Auch die Entscheidung 32 W (pat) 265/00 führt hier zu keinem anderen Ergebnis. Nach der Rechtsprechung des Europäischen Gerichtshofs kann ein Anmelder aus der Eintragung vergleichbarer oder identischer Marken keinen Anspruch auf Eintragung auch seiner Anmeldung in das Markenregister herleiten. Voreintragungen selbst identischer Marken führen weder für sich, noch in Verbindung mit dem Gleichheitssatz des Grundgesetzes zu einer Selbstbindung der über die Eintragung entscheidenden Stellen, da es sich dabei nicht um eine Ermessens-, sondern um eine Rechtsfrage handelt (vgl. EuGH MarkenR 2009, 201, 203 Tz. 15 -19 „Schwabenpost/Volks.Handy“; vgl. auch BPatG BlPMZ 2007, 236 – „CASHFLOW“; Ströbele/Hacker, Markengesetz, 9. Aufl., § 8 Rdnr. 26 -28).
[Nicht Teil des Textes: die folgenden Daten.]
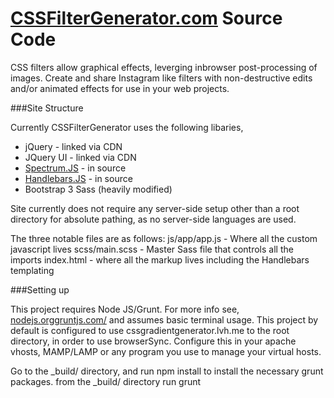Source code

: # [CSSFilterGenerator.com](http://www.cssfiltergenerator.com/) Source Code

CSS filters allow graphical effects, leverging inbrowser post-processing of images. Create and share Instagram like filters with non-destructive edits and/or animated effects for use in your web projects.


###Site Structure

Currently CSSFilterGenerator uses the following libaries,
* jQuery - linked via CDN
* JQuery UI - linked via CDN
* [Spectrum.JS](https://bgrins.github.io/spectrum/) - in source
* [Handlebars.JS](http://handlebarsjs.com/) - in source
* Bootstrap 3 Sass (heavily modified)

Site currently does not require any server-side setup other than a root directory for absolute pathing, as no server-side languages are used.

The three notable files are as follows:
js/app/app.js - Where all the custom javascript lives
scss/main.scss - Master Sass file that controls all the imports 
index.html - where all the markup lives including the Handlebars templating

###Setting up

This project requires Node JS/Grunt. For more info see, [nodejs.org](https://nodejs.org/en/)[gruntjs.com/](http://gruntjs.com/) and assumes basic terminal usage.
This project by default is configured to use cssgradientgenerator.lvh.me to the root directory, in order to use browserSync. Configure this in your apache vhosts, MAMP/LAMP or any program you use to manage your virtual hosts. 

Go to the _build/ directory, and run npm install to install the necessary grunt packages.
from the _build/ directory run grunt
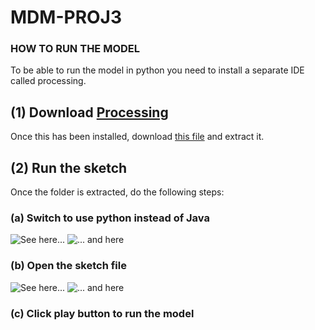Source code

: # MDM-PROJ3

### HOW TO RUN THE MODEL
To be able to run the model in python you need to install a separate IDE called processing.

## (1) Download [Processing](https://processing.org/download)
Once this has been installed, download [this file](https://github.com/qcuincy/MDM-PROJ3/blob/main/sketch_220314b.zip) and extract it.

## (2) Run the sketch
Once the folder is extracted, do the following steps:

### (a) Switch to use python instead of Java
![See here...](https://i.ibb.co/nzp4pJ2/2022-03-14-16-52-00.png)
![... and here](https://i.ibb.co/GnvQwGN/2022-03-14-16-52-32.png)

### (b) Open the sketch file
![See here...](https://i.ibb.co/MVRb24H/2022-03-14-16-59-38.png)
![... and here](https://i.ibb.co/QFHzxnN/2022-03-14-16-59-56.png)

### (c) Click play button to run the model
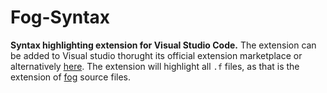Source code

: # Fog-Syntax

**Syntax highlighting extension for Visual Studio Code.**
The extension can be added to Visual studio thorught its official extension marketplace or alternatively [here](https://marketplace.visualstudio.com/items?itemName=Marci1175.fog-syntax).
The extension will highlight all `.f` files, as that is the extension of [fog](https://github.com/marci1175/fog) source files.
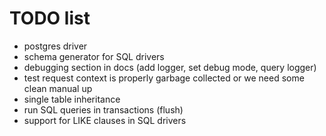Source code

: # TODO list

- postgres driver
- schema generator for SQL drivers
- debugging section in docs (add logger, set debug mode, query logger)
- test request context is properly garbage collected or we need some clean manual up
- single table inheritance
- run SQL queries in transactions (flush)
- support for LIKE clauses in SQL drivers
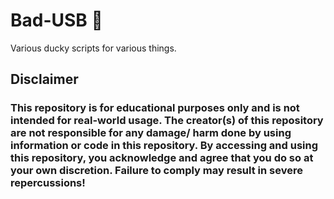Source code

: # Bad-USB 🐥
Various ducky scripts for various things.

## Disclaimer
### This repository is for educational purposes only and is not intended for real-world usage. The creator(s) of this repository are not responsible for any damage/ harm done by using information or code in this repository. By accessing and using this repository, you acknowledge and agree that you do so at your own discretion. **Failure to comply may result in severe repercussions!**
Aufgrund der vorgenannten Feststellungen bestehen auch erhebliche Anhaltspunkte dafür, dass das angemeldete Zeichen in Bezug auf die hier beanspruchten Waren eine beschreibende Angabe im Sinne des § 8 Abs. 2 Nr. 2 MarkenG darstellt, an der die Mitbewerber ein berechtigtes Freihaltungsbedürfnis haben. Im Hinblick darauf, dass das Zeichen bereits keine ursprüngliche Unterscheidungskraft im Sinne von § 8 Abs. 2 Nr. 1 MarkenG aufweist, kann dies aber letztlich dahingestellt bleiben.

Die Beschwerde war somit zurückzuweisen.

Der Zulassung der Rechtsbeschwerde bedarf es hier nicht (§ 83 Abs. 2 MarkenG). Der Senat geht, wie dargelegt, von der bereits bestehenden Rechtsprechung zur Frage der Unterscheidungskraft im Zusammenhang mit beschreibenden Angaben bzw. Angaben mit einem beschreibenden Bezug insbesondere auch mit Blick auf Warenformen aus und berücksichtigt die konkrete Sachlage zum Zeitpunkt der mündlichen Verhandlung, so dass hier keine Rechtsfrage von grundsätzlicher Bedeutung zu entscheiden war (§ 83 Abs. 2 Nr. 1 MarkenG). Es handelt sich hierbei auch um Rechtsprechung insbesondere des EuGH und des BGH, die nach der Entscheidung 32 W (pat) 265/00 ergangen ist, so dass auch zur Fortbildung des Rechts oder zur Sicherung einer einheitlichen Rechtsprechung die Zulassung der Rechtsbeschwerde nicht erforderlich ist (§ 83 Abs. 2 Nr. 2 MarkenG).